Dalam Buddhisme, lima kekuatan (Pali: pañcabala; Sanskerta: पञ्चबल pañcabala) adalah kekuatan-kekuatan yang didasarkan pada lima faktor mental yang menguatkan batin, yakni keyakinan, usaha, perhatian-penuh, konsentrasi, dan kebijaksanaan. Lima kekuatan merupakan satu dari tujuh set bodhipakkhiyādhammā ("kualitas-kualitas yang kondusif untuk pencerahan"). Lima kekuatan diparalelkan dengan lima indra spiritual, yang juga merupakan bagian dari bodhipakkhiyādhammā. Dalam tradisi tafsir, lima kekuatan juga dianggap sebagai lawan atau penangkal pañca-nīvaraṇa (lima rintangan batin).
Pemaknaan
Pañca (Sanskerta dan Pali) berarti "lima."[1][2]Bala (Sanskerta, Pali) berarti "kekuatan (power)," "tenaga/daya (strength)," "kesanggupan/gaya (force)."[3][4]
Kekuatan energi/usaha (P.: viriya-bala; Skt: vīrya-bala)
Kekuatan perhatian-penuh (P.: sati-bala; Skt.: smṛti-bala)
Kekuatan konsentrasi (P.: samādhi-bala; Skt.: samādhi-bala)
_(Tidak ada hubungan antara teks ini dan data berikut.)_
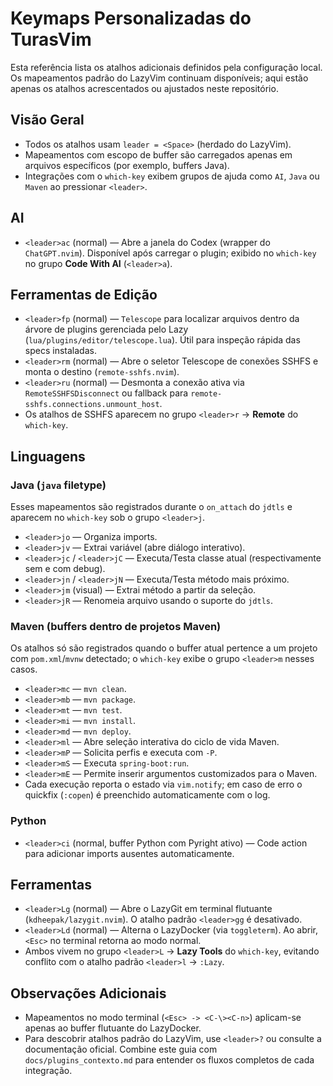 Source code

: # Keymaps Personalizadas do TurasVim

Esta referência lista os atalhos adicionais definidos pela configuração local. Os mapeamentos padrão do LazyVim continuam disponíveis; aqui estão apenas os atalhos acrescentados ou ajustados neste repositório.

## Visão Geral
- Todos os atalhos usam `leader = <Space>` (herdado do LazyVim).
- Mapeamentos com escopo de buffer são carregados apenas em arquivos específicos (por exemplo, buffers Java).
- Integrações com o `which-key` exibem grupos de ajuda como `AI`, `Java` ou `Maven` ao pressionar `<leader>`.

## AI
- `<leader>ac` (normal) — Abre a janela do Codex (wrapper do `ChatGPT.nvim`). Disponível após carregar o plugin; exibido no `which-key` no grupo **Code With AI** (`<leader>a`).

## Ferramentas de Edição
- `<leader>fp` (normal) — `Telescope` para localizar arquivos dentro da árvore de plugins gerenciada pelo Lazy (`lua/plugins/editor/telescope.lua`). Útil para inspeção rápida das specs instaladas.
- `<leader>rm` (normal) — Abre o seletor Telescope de conexões SSHFS e monta o destino (`remote-sshfs.nvim`).
- `<leader>ru` (normal) — Desmonta a conexão ativa via `RemoteSSHFSDisconnect` ou fallback para `remote-sshfs.connections.unmount_host`.
- Os atalhos de SSHFS aparecem no grupo `<leader>r` → **Remote** do `which-key`.

## Linguagens
### Java (`java` filetype)
Esses mapeamentos são registrados durante o `on_attach` do `jdtls` e aparecem no `which-key` sob o grupo `<leader>j`.
- `<leader>jo` — Organiza imports.
- `<leader>jv` — Extrai variável (abre diálogo interativo).
- `<leader>jc` / `<leader>jC` — Executa/Testa classe atual (respectivamente sem e com debug).
- `<leader>jn` / `<leader>jN` — Executa/Testa método mais próximo.
- `<leader>jm` (visual) — Extrai método a partir da seleção.
- `<leader>jR` — Renomeia arquivo usando o suporte do `jdtls`.

### Maven (buffers dentro de projetos Maven)
Os atalhos só são registrados quando o buffer atual pertence a um projeto com `pom.xml`/`mvnw` detectado; o `which-key` exibe o grupo `<leader>m` nesses casos.
- `<leader>mc` — `mvn clean`.
- `<leader>mb` — `mvn package`.
- `<leader>mt` — `mvn test`.
- `<leader>mi` — `mvn install`.
- `<leader>md` — `mvn deploy`.
- `<leader>ml` — Abre seleção interativa do ciclo de vida Maven.
- `<leader>mP` — Solicita perfis e executa com `-P`.
- `<leader>mS` — Executa `spring-boot:run`.
- `<leader>mE` — Permite inserir argumentos customizados para o Maven.
- Cada execução reporta o estado via `vim.notify`; em caso de erro o quickfix (`:copen`) é preenchido automaticamente com o log.

### Python
- `<leader>ci` (normal, buffer Python com Pyright ativo) — Code action para adicionar imports ausentes automaticamente.

## Ferramentas
- `<leader>Lg` (normal) — Abre o LazyGit em terminal flutuante (`kdheepak/lazygit.nvim`). O atalho padrão `<leader>gg` é desativado.
- `<leader>Ld` (normal) — Alterna o LazyDocker (via `toggleterm`). Ao abrir, `<Esc>` no terminal retorna ao modo normal.
- Ambos vivem no grupo `<leader>L` → **Lazy Tools** do `which-key`, evitando conflito com o atalho padrão `<leader>l` → `:Lazy`.

## Observações Adicionais
- Mapeamentos no modo terminal (`<Esc> -> <C-\><C-n>`) aplicam-se apenas ao buffer flutuante do LazyDocker.
- Para descobrir atalhos padrão do LazyVim, use `<leader>?` ou consulte a documentação oficial. Combine este guia com `docs/plugins_contexto.md` para entender os fluxos completos de cada integração.
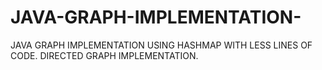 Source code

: # JAVA-GRAPH-IMPLEMENTATION-
JAVA GRAPH IMPLEMENTATION USING HASHMAP WITH LESS LINES OF CODE.
DIRECTED GRAPH IMPLEMENTATION.
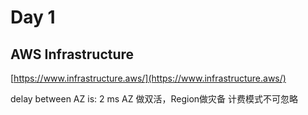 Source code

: 

# Day 1
## AWS Infrastructure
[https://www.infrastructure.aws/](https://www.infrastructure.aws/)

delay between AZ is: 2 ms
AZ 做双活，Region做灾备
计费模式不可忽略

<!--stackedit_data:
eyJoaXN0b3J5IjpbLTE0MDIyNTA1OTQsMTQwMDMyNjYxNyw3Mz
A5OTgxMTZdfQ==
--> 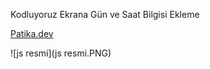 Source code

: Kodluyoruz Ekrana Gün ve Saat Bilgisi Ekleme

[Patika.dev](https://app.patika.dev/emirhankumus)

![js resmi](js resmi.PNG) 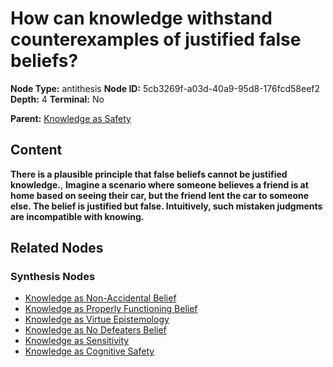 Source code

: # How can knowledge withstand counterexamples of justified false beliefs?

**Node Type:** antithesis
**Node ID:** 5cb3269f-a03d-40a9-95d8-176fcd58eef2
**Depth:** 4
**Terminal:** No

**Parent:** [Knowledge as Safety](knowledge-as-safety-synthesis-799a6367-736c-4d6f-8a5b-c7a2f8b8632f.md)

## Content

**There is a plausible principle that false beliefs cannot be justified knowledge.**, **Imagine a scenario where someone believes a friend is at home based on seeing their car, but the friend lent the car to someone else. The belief is justified but false. Intuitively, such mistaken judgments are incompatible with knowing.**

## Related Nodes

### Synthesis Nodes

- [Knowledge as Non-Accidental Belief](knowledge-as-non-accidental-belief-synthesis-dd3c98a5-c471-4dfe-987c-1d0f92b526a1.md)
- [Knowledge as Properly Functioning Belief](knowledge-as-properly-functioning-belief-synthesis-557a24fd-92f1-4f69-8ecc-40356dc3278b.md)
- [Knowledge as Virtue Epistemology](knowledge-as-virtue-epistemology-synthesis-fa54c933-c14f-43d3-8969-0355558046d0.md)
- [Knowledge as No Defeaters Belief](knowledge-as-no-defeaters-belief-synthesis-a3b600dd-2131-45b2-87b8-88d50b7bfe82.md)
- [Knowledge as Sensitivity](knowledge-as-sensitivity-synthesis-b5bba236-63ef-457b-a2c7-0ca250aae90f.md)
- [Knowledge as Cognitive Safety](knowledge-as-cognitive-safety-synthesis-4cb3d62c-77f7-49bc-a88a-c976e78c5da1.md)
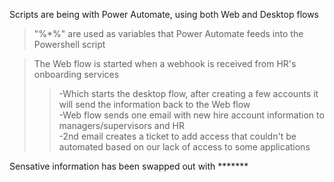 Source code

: Scripts are being with Power Automate, using both Web and Desktop flows <br />
  >"%*%" are used as variables that Power Automate feeds into the Powershell script <br />

  >The Web flow is started when a webhook is received from HR's onboarding services <br />
>> -Which starts the desktop flow, after creating a few accounts it will send the information back to the Web flow <br />
    -Web flow sends one email with new hire account information to managers/supervisors and HR <br />
>>      -2nd email creates a ticket to add access that couldn't be automated based on our lack of access to some applications <br />

Sensative information has been swapped out with *******
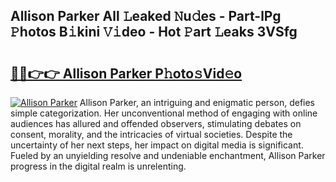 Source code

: ## Allison Parker All 𝙻eaked 𝙽u𝚍es - Part-lPg 𝙿hotos B𝚒kini 𝚅𝚒deo - Hot 𝙿art 𝙻eaks 3VSfg

# <h2><a href="http://ld4uxq.urlbe.top/?page=Allison+Parker">🔗🔗👉👉 Allison Parker P𝚑oto𝚜Vid𝚎o</a></h2>

[![Allison Parker](https://i.imgur.com/eBuTRDB.gif)](http://ld4uxq.urlbe.top/?page=Allison+Parker)
Allison Parker, an intriguing and enigmatic person, defies simple categorization. Her unconventional method of engaging with online audiences has allured and offended observers, stimulating debates on consent, morality, and the intricacies of virtual societies. Despite the uncertainty of her next steps, her impact on digital media is significant. Fueled by an unyielding resolve and undeniable enchantment, Allison Parker progress in the digital realm is unrelenting.
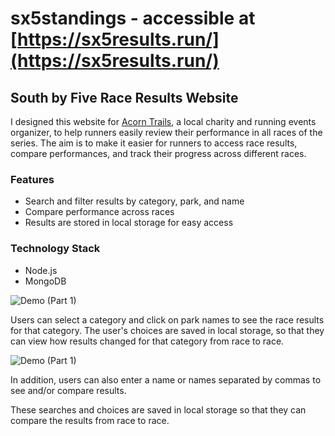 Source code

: # sx5standings - accessible at [https://sx5results.run/](https://sx5results.run/)

## **South by Five Race Results Website**

I designed this website for [Acorn Trails](https://acorntrails.run/), a local charity and running events organizer, to help runners easily review their performance in all races of the series. The aim is to make it easier for runners to access race results, compare performances, and track their progress across different races.


### **Features**

- Search and filter results by category, park, and name
- Compare performance across races
 - Results are stored in local storage for easy access
 

### **Technology Stack**
- Node.js
- MongoDB


![Demo (Part 1)](https://media.giphy.com/media/4NNUGzNcWRUoTnvy1d/giphy.gif)

Users can select a category and click on park names to see the race results for that category. The user's choices are saved in local storage, so that they can view how results changed for that category from race to race.

![Demo (Part 1)](https://media.giphy.com/media/ZdeRLJ6CulRmTlNlEE/giphy.gif)

In addition, users can also enter a name or names separated by commas to see and/or compare results.

These searches and choices are saved in local storage so that they can compare the results from race to race.
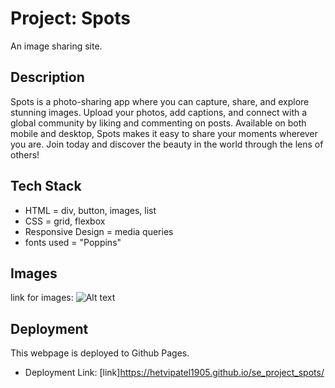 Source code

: # Project: Spots

An image sharing site.

## Description

Spots is a photo-sharing app where you can capture, share, and explore stunning images. Upload your photos, add captions, and connect with a global community by liking and commenting on posts. Available on both mobile and desktop, Spots makes it easy to share your moments wherever you are. Join today and discover the beauty in the world through the lens of others!

## Tech Stack

- HTML = div, button, images, list
- CSS = grid, flexbox
- Responsive Design = media queries
- fonts used = "Poppins"

## Images

link for images:
![Alt text](./demo/all_images/)

## Deployment

This webpage is deployed to Github Pages.

- Deployment Link:
  [link]https://hetvipatel1905.github.io/se_project_spots/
Kekuatan kebijaksanaan (P.: paññā-bala; Skt.: prajñā-bala)
Penjelasan kitabiah
Hubungan dengan lima indra spiritual
Dalam Sāketa Sutta (SN 48.43), Sang Buddha menyatakan bahwa pañcabala dapat menjadi pañcindriya, dan pañcindriya dapat menjadi pañcabala.
“
“Ada metode penjelasan, para bhikkhu, yang dengannya lima indria (pañcindriya) menjadi lima kekuatan (pañcabala) dan lima kekuatan menjadi lima indria. Dan apakah metode penjelasan itu? Yaitu bahwa indria keyakinan (saddhindriya) adalah kekuatan keyakinan (saddhābala); bahwa kekuatan keyakinan adalah indria keyakinan. Bahwa indria kegigihan (vīriyindriya) adalah kekuatan kegigihan (vīriyabala); bahwa kekuatan kegigihan adalah indria kegigihan. Bahwa indria perhatian (satindriya) adalah kekuatan perhatian (satibala); bahwa kekuatan perhatian adalah indria perhatian. Bahwa indria konsentrasi (samādhindriya) adalah kekuatan konsentrasi (samādhibala); bahwa kekuatan konsentrasi adalah indria konsentrasi. Bahwa indria kebijaksanaan (paññindriya) adalah kekuatan kebijaksanaan (paññābala); bahwa kekuatan kebijaksanaan adalah indria kebijaksanaan.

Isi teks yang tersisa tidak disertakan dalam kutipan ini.